__Task requirements__
Each entry below is to be returned exactly, with any pictures left out.
(Data listing begins)
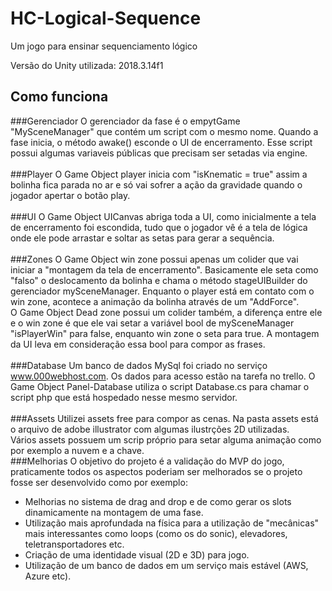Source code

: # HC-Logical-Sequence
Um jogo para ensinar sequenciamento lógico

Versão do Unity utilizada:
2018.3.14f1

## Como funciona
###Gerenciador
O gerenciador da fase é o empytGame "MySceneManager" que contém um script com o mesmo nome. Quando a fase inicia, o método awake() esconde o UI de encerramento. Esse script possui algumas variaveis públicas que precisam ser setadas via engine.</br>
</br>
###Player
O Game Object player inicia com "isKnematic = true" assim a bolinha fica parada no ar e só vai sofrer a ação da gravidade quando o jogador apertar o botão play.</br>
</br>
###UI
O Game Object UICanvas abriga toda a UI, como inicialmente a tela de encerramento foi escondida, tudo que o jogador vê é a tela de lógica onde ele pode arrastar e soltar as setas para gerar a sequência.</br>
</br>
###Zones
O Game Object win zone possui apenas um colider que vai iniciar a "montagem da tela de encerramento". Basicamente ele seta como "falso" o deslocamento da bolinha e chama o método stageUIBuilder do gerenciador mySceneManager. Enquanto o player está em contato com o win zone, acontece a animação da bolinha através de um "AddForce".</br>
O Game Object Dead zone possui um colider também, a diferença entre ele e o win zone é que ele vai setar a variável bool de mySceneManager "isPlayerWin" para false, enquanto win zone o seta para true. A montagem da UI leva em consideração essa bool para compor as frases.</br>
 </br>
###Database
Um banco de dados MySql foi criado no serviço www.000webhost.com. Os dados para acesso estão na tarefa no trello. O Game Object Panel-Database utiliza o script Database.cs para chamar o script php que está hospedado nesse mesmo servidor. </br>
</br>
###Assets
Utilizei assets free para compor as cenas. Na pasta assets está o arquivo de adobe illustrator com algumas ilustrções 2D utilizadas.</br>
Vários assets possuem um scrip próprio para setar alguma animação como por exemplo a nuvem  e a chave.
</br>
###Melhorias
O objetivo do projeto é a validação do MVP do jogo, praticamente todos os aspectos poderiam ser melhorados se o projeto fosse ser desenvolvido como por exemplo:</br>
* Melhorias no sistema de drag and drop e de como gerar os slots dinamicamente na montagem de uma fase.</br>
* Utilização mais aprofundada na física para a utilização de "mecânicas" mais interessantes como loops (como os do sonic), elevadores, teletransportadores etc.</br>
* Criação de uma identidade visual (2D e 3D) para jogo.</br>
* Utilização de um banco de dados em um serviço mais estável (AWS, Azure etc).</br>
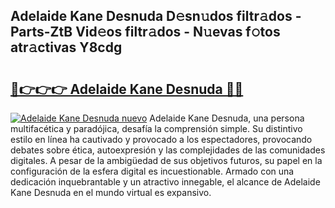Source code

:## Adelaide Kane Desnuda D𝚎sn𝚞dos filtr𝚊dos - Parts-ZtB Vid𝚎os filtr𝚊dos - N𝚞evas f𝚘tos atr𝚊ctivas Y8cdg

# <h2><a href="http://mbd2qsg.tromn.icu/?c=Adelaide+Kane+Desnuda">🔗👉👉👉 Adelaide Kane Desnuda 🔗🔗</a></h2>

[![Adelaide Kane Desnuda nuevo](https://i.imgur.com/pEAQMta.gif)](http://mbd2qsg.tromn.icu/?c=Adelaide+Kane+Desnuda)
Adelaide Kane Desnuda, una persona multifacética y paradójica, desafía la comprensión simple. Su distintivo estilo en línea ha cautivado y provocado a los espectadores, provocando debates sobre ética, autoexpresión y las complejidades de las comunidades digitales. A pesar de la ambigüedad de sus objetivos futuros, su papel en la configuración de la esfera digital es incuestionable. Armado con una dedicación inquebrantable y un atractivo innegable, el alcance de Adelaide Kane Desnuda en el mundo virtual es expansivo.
(Data listing ends)
__Answer to this problem__
Source code

: # HC-Logical-Sequence
Um jogo para ensinar sequenciamento lógico

Versão do Unity utilizada:
2018.3.14f1

## Como funciona
###Gerenciador
O gerenciador da fase é o empytGame "MySceneManager" que contém um script com o mesmo nome. Quando a fase inicia, o método awake() esconde o UI de encerramento. Esse script possui algumas variaveis públicas que precisam ser setadas via engine.</br>
</br>
###Player
O Game Object player inicia com "isKnematic = true" assim a bolinha fica parada no ar e só vai sofrer a ação da gravidade quando o jogador apertar o botão play.</br>
</br>
###UI
O Game Object UICanvas abriga toda a UI, como inicialmente a tela de encerramento foi escondida, tudo que o jogador vê é a tela de lógica onde ele pode arrastar e soltar as setas para gerar a sequência.</br>
</br>
###Zones
O Game Object win zone possui apenas um colider que vai iniciar a "montagem da tela de encerramento". Basicamente ele seta como "falso" o deslocamento da bolinha e chama o método stageUIBuilder do gerenciador mySceneManager. Enquanto o player está em contato com o win zone, acontece a animação da bolinha através de um "AddForce".</br>
O Game Object Dead zone possui um colider também, a diferença entre ele e o win zone é que ele vai setar a variável bool de mySceneManager "isPlayerWin" para false, enquanto win zone o seta para true. A montagem da UI leva em consideração essa bool para compor as frases.</br>
 </br>
###Database
Um banco de dados MySql foi criado no serviço www.000webhost.com. Os dados para acesso estão na tarefa no trello. O Game Object Panel-Database utiliza o script Database.cs para chamar o script php que está hospedado nesse mesmo servidor. </br>
</br>
###Assets
Utilizei assets free para compor as cenas. Na pasta assets está o arquivo de adobe illustrator com algumas ilustrções 2D utilizadas.</br>
Vários assets possuem um scrip próprio para setar alguma animação como por exemplo a nuvem  e a chave.
</br>
###Melhorias
O objetivo do projeto é a validação do MVP do jogo, praticamente todos os aspectos poderiam ser melhorados se o projeto fosse ser desenvolvido como por exemplo:</br>
* Melhorias no sistema de drag and drop e de como gerar os slots dinamicamente na montagem de uma fase.</br>
* Utilização mais aprofundada na física para a utilização de "mecânicas" mais interessantes como loops (como os do sonic), elevadores, teletransportadores etc.</br>
* Criação de uma identidade visual (2D e 3D) para jogo.</br>
* Utilização de um banco de dados em um serviço mais estável (AWS, Azure etc).</br>
Source code

:## Adelaide Kane Desnuda D𝚎sn𝚞dos filtr𝚊dos - Parts-ZtB Vid𝚎os filtr𝚊dos - N𝚞evas f𝚘tos atr𝚊ctivas Y8cdg

# <h2><a href="http://mbd2qsg.tromn.icu/?c=Adelaide+Kane+Desnuda">🔗👉👉👉 Adelaide Kane Desnuda 🔗🔗</a></h2>

[![Adelaide Kane Desnuda nuevo](https://i.imgur.com/pEAQMta.gif)](http://mbd2qsg.tromn.icu/?c=Adelaide+Kane+Desnuda)
Adelaide Kane Desnuda, una persona multifacética y paradójica, desafía la comprensión simple. Su distintivo estilo en línea ha cautivado y provocado a los espectadores, provocando debates sobre ética, autoexpresión y las complejidades de las comunidades digitales. A pesar de la ambigüedad de sus objetivos futuros, su papel en la configuración de la esfera digital es incuestionable. Armado con una dedicación inquebrantable y un atractivo innegable, el alcance de Adelaide Kane Desnuda en el mundo virtual es expansivo.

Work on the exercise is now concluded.